O texto aprovado na terça-feira, dia 27, torna obrigatória a execução das emendas parlamentares ao Orçamento e foi aprovada por 376 votos a 59. Cinco deputados se abstiveram. A matéria segue para o Senado. “Fica estabelecido – acrescenta Helio de Sousa -, a execução de emendas parlamentares no valor de até 1% da receita corrente líquida do ano anterior.”

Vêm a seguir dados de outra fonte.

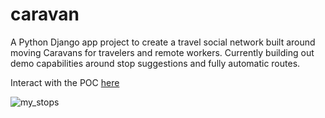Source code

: # caravan
A Python Django app project to create a travel social network built around moving Caravans for travelers and remote workers. Currently building out demo capabilities around stop suggestions and fully automatic routes.

Interact with the POC [here](https://caravan-travel-network.herokuapp.com/)

![my_stops](https://i.imgur.com/zbRhVfq.jpg)
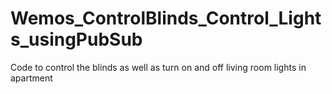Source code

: # Wemos_ControlBlinds_Control_Lights_usingPubSub
Code to control the blinds as well as turn on and off living room lights in apartment
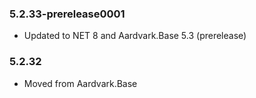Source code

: ### 5.2.33-prerelease0001
- Updated to NET 8 and Aardvark.Base 5.3 (prerelease)

### 5.2.32
- Moved from Aardvark.Base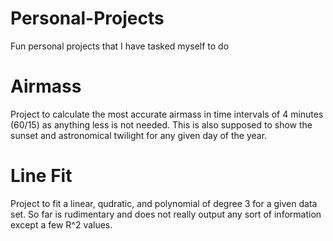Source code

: # Personal-Projects
Fun personal projects that I have tasked myself to do

# Airmass
Project to calculate the most accurate airmass in time intervals of 4 minutes (60/15) as anything less is not needed. This is also supposed to show the sunset and astronomical twilight for any given day of the year.

# Line Fit
Project to fit a linear, qudratic, and polynomial of degree 3 for a given data set. So far is rudimentary and does not really output any sort of information except a few R^2 values.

Em caso de contingenciamento por conta do não cumprimento da meta de superávit primário, segundo o deputado do DEM, o corte nas emendas deverá ser igual ou inferior ao adotado para as despesas discricionárias, que o governo pode não executar. Nos termos da Lei de Diretrizes Orçamentárias, a transferência de dinheiro da União a Estados e municípios para a execução dos objetos da emenda será obrigatória.
Mais Credibilidade
Por que o Orçamento Impositivo resgata o papel do deputado? Helio de Sousa explica que no Poder Legislativo, o deputado apresenta uma emenda para atender as principais reivindicações de suas bases eleitorais, dá ciência de seu trabalho às lideranças, mas posteriormente o dinheiro não sai.
"Aí, o deputado fica desacreditado. Agora não, com a obrigação de o governo liberar os recursos, especialmente para a Saúde, essa situação vai melhorar e o deputado poderá ser recebido em suas bases de representação como antigamente. Ou seja, com mais credibilidade e confiança por parte das lideranças políticas”, arremata Helio de Sousa.